Start of THE RECORDS
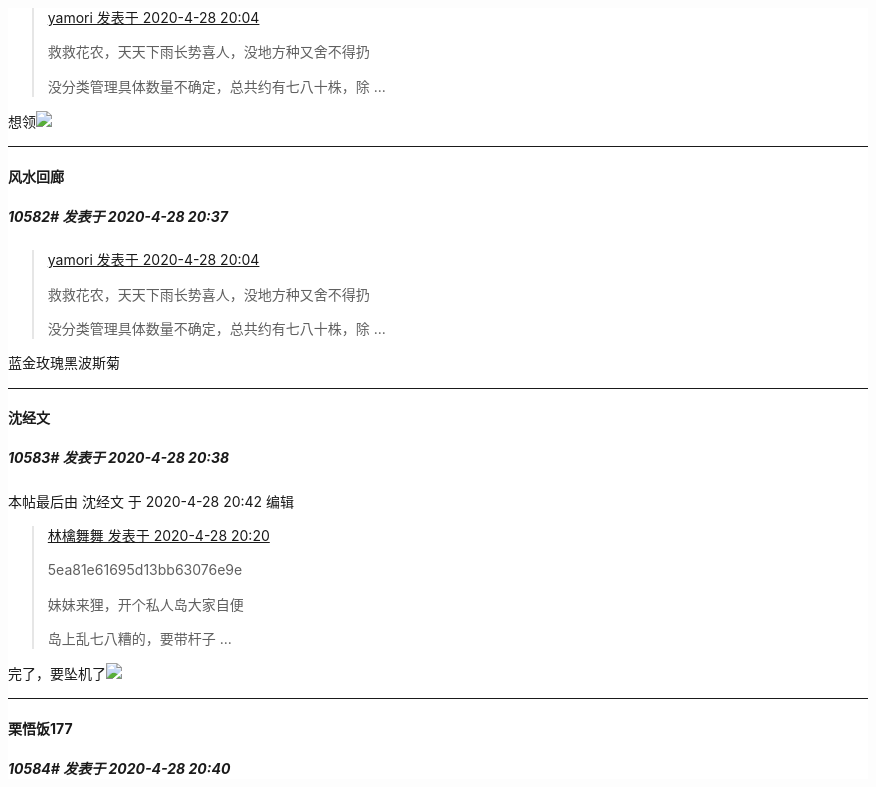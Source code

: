 

<blockquote><a href="httphttps://bbs.saraba1st.com/2b/forum.php?mod=redirect&amp;goto=findpost&amp;pid=47238612&amp;ptid=1800312" target="_blank">yamori 发表于 2020-4-28 20:04</a>

救救花农，天天下雨长势喜人，没地方种又舍不得扔

没分类管理具体数量不确定，总共约有七八十株，除 ...</blockquote>
想领<img src="https://static.saraba1st.com/image/smiley/face2017/075.png" referrerpolicy="no-referrer">







-----

####  风水回廊  
##### 10582#       发表于 2020-4-28 20:37



<blockquote><a href="httphttps://bbs.saraba1st.com/2b/forum.php?mod=redirect&amp;goto=findpost&amp;pid=47238612&amp;ptid=1800312" target="_blank">yamori 发表于 2020-4-28 20:04</a>

救救花农，天天下雨长势喜人，没地方种又舍不得扔

没分类管理具体数量不确定，总共约有七八十株，除 ...</blockquote>
蓝金玫瑰黑波斯菊







-----

####  沈经文  
##### 10583#       发表于 2020-4-28 20:38



 本帖最后由 沈经文 于 2020-4-28 20:42 编辑 
<blockquote><a href="httphttps://bbs.saraba1st.com/2b/forum.php?mod=redirect&amp;goto=findpost&amp;pid=47238808&amp;ptid=1800312" target="_blank">林檎舞舞 发表于 2020-4-28 20:20</a>

5ea81e61695d13bb63076e9e

妹妹来狸，开个私人岛大家自便

岛上乱七八糟的，要带杆子 ...</blockquote>
完了，要坠机了<img src="https://static.saraba1st.com/image/smiley/face2017/152.png" referrerpolicy="no-referrer">







-----

####  栗悟饭177  
##### 10584#       发表于 2020-4-28 20:40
End of THE RECORDS
Every line from the one containing "本帖最后由 沈经文 于 2020-4-28 20:42 编辑" through the final line of the data above is to be restated word for word, and nothing more.

 本帖最后由 沈经文 于 2020-4-28 20:42 编辑 
<blockquote><a href="httphttps://bbs.saraba1st.com/2b/forum.php?mod=redirect&amp;goto=findpost&amp;pid=47238808&amp;ptid=1800312" target="_blank">林檎舞舞 发表于 2020-4-28 20:20</a>

5ea81e61695d13bb63076e9e

妹妹来狸，开个私人岛大家自便

岛上乱七八糟的，要带杆子 ...</blockquote>
完了，要坠机了<img src="https://static.saraba1st.com/image/smiley/face2017/152.png" referrerpolicy="no-referrer">







-----

####  栗悟饭177  
##### 10584#       发表于 2020-4-28 20:40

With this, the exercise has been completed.